Last night: Never found Aynjel. Had a nice dinner with Chance and Nancy and Karin. Stayed up late writing email.
This morning, woke up at 10, groggily called C/N/K to let them know that I wasn't up to accompanying them to Stirling Castle. It sounded like fun, and the fact that there would be men in kilts was mighty tempting, but I realized that I just needed some solitary time today. And there were various things I ought to do, like finalizing edits on a couple upcoming stories, and seeing if I can find a way to print a cover letter so I can mail this submission to Interzone before leaving the UK. I was even going to try to get some work for my day job done today, maybe enough to be able to consider it not a vacation day (as I am now extremely low on vacation days). But then I decided to try sleeping a little longer, and didn't wake up 'til nearly 1 pm. Nearly 10 hours' sleep; haven't had that much in ages.

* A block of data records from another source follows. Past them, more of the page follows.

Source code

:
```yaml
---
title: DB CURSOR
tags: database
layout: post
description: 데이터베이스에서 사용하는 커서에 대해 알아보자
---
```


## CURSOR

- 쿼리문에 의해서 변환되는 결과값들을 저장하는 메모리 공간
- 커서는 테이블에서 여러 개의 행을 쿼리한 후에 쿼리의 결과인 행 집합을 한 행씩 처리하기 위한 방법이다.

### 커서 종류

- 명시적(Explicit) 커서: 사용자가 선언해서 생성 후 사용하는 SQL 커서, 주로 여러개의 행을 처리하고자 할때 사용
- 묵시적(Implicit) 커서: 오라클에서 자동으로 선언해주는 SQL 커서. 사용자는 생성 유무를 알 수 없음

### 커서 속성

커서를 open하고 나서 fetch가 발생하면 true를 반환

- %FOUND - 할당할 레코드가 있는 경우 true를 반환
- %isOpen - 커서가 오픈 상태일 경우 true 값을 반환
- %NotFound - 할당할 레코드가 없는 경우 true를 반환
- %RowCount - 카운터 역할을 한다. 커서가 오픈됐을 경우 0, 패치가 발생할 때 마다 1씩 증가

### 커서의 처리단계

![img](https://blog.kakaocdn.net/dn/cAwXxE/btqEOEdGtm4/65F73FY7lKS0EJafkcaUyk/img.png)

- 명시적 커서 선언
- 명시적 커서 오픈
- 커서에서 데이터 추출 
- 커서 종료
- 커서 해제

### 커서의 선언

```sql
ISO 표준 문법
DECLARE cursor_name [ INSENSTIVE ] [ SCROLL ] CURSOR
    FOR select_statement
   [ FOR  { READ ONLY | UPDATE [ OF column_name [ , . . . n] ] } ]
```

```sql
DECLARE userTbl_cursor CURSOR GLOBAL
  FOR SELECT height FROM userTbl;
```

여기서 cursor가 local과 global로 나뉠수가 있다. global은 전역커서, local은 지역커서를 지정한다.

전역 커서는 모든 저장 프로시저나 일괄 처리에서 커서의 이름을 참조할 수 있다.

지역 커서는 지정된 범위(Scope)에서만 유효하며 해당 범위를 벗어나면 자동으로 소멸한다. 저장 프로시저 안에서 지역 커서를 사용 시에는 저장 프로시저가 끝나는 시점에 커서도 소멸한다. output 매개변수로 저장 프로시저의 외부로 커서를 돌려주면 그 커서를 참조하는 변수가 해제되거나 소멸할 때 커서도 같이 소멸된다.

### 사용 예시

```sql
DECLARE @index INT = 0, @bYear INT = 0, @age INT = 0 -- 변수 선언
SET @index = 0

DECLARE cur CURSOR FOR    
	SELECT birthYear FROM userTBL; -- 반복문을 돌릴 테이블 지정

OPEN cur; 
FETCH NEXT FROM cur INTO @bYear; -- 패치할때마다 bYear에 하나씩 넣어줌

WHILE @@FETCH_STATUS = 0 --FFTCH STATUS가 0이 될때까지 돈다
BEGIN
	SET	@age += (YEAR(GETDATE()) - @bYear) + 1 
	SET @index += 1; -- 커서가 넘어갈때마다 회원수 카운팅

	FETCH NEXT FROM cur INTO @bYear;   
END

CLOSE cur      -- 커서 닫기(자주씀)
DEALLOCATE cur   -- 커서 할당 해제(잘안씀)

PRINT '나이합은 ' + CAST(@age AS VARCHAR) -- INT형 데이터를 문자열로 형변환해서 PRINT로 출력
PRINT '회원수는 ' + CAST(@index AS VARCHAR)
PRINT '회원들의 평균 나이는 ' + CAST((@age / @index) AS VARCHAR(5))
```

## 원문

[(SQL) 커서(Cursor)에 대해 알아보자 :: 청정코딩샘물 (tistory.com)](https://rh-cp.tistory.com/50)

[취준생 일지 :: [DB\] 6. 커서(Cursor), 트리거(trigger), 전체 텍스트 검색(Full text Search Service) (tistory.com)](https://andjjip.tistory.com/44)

So I think today is a relaxation day. I'll still try and edit those stories and send the IZ sub, but will probably spend any remaining time writing journal entries and packing. I feel guilty about not going to see any of the local sights—this may be the only time I'll ever be in Glasgow, so it seems like I should take advantage of being here—but I think I'll be much happier if I listen to the part of me that is rebelling against any further social interaction and against the idea of traveling any further than is absolutely necessary today.
There will probably be several long journal entries in the near future.